## [Work to be completed]
Go through the records and copy each line where the word "likely" occurs.

## [Data for review]
○ ○ ○
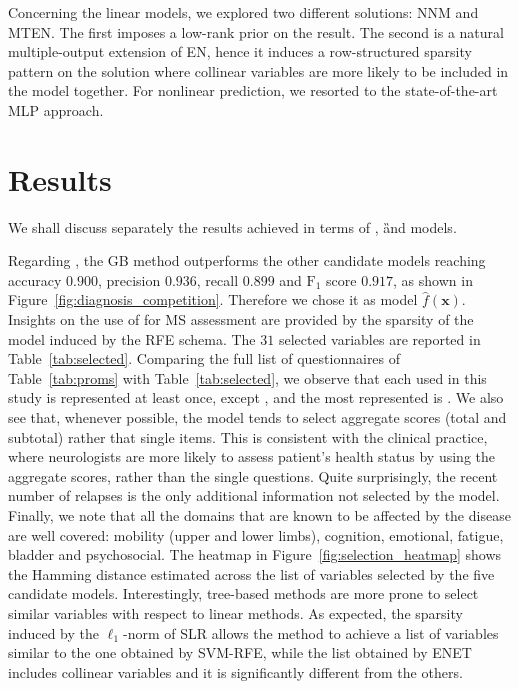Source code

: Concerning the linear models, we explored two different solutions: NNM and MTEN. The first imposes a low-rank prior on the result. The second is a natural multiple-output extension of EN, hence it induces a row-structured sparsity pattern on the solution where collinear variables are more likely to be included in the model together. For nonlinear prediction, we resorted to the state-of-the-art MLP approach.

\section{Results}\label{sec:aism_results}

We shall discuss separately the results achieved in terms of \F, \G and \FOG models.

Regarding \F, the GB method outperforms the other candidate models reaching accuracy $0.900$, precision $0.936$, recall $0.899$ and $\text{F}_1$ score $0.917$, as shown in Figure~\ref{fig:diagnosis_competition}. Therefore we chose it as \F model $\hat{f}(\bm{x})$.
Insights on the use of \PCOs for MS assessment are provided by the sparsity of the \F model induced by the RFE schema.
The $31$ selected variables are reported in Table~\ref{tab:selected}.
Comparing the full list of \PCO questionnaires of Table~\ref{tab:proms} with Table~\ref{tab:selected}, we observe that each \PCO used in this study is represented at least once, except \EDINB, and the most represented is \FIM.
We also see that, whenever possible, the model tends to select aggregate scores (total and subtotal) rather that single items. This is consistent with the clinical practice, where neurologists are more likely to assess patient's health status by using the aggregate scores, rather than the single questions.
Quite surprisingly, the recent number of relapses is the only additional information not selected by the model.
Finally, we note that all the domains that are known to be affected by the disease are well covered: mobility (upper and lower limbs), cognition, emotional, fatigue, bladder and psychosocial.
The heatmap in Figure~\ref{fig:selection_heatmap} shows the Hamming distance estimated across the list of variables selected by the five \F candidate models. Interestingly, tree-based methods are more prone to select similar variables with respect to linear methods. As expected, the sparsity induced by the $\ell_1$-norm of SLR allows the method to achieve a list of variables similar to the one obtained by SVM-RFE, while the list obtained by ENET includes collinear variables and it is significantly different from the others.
○ ○ ○
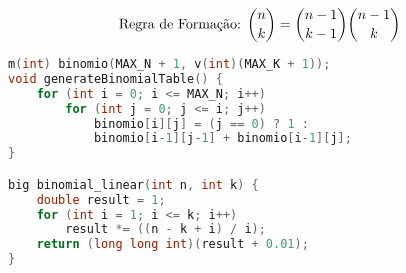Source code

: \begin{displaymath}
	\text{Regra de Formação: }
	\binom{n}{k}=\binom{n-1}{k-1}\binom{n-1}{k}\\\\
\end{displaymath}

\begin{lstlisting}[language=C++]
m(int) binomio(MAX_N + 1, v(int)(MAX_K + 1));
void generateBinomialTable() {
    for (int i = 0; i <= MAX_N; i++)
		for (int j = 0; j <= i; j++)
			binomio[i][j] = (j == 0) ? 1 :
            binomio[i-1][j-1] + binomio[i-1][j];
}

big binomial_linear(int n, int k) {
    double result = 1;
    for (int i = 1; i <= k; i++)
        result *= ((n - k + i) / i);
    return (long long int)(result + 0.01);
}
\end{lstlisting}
○ ○ ○
## [Answer section]
: Concerning the linear models, we explored two different solutions: NNM and MTEN. The first imposes a low-rank prior on the result. The second is a natural multiple-output extension of EN, hence it induces a row-structured sparsity pattern on the solution where collinear variables are more likely to be included in the model together. For nonlinear prediction, we resorted to the state-of-the-art MLP approach.
We also see that, whenever possible, the model tends to select aggregate scores (total and subtotal) rather that single items. This is consistent with the clinical practice, where neurologists are more likely to assess patient's health status by using the aggregate scores, rather than the single questions.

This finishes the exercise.